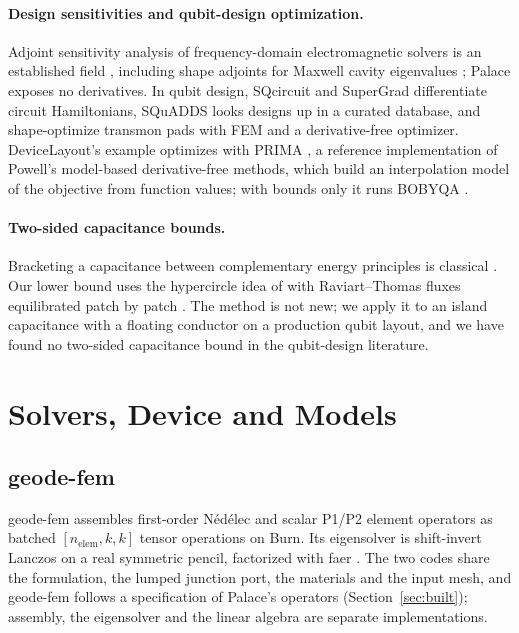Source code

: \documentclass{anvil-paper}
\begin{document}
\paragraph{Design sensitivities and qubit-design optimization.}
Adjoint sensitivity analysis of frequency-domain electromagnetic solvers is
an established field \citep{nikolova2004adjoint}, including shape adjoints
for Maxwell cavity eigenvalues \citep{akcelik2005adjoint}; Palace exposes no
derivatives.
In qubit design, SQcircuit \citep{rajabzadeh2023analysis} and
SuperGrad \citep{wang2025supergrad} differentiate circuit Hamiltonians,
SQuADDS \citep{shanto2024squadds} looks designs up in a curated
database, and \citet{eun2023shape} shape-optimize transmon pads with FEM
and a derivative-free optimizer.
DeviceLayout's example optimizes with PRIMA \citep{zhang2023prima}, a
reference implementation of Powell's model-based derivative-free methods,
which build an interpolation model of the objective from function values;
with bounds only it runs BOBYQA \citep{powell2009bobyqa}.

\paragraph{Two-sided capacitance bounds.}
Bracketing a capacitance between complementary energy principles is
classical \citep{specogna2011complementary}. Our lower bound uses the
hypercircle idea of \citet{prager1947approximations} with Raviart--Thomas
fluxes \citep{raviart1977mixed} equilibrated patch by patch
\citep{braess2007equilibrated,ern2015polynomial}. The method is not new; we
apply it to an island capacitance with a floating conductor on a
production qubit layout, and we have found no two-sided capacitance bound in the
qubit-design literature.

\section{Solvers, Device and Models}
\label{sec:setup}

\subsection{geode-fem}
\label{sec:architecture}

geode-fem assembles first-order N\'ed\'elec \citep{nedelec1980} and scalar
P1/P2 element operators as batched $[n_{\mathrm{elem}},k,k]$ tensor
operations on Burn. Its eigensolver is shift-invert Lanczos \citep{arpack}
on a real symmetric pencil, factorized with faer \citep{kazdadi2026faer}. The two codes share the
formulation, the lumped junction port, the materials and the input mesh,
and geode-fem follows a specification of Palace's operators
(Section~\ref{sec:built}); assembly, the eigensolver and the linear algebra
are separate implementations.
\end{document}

==========

**Problem to solve**
Go through the material above, find each line with the string "paragraph", and copy it.

**Result of this task**
\paragraph{Design sensitivities and qubit-design optimization.}
\paragraph{Two-sided capacitance bounds.}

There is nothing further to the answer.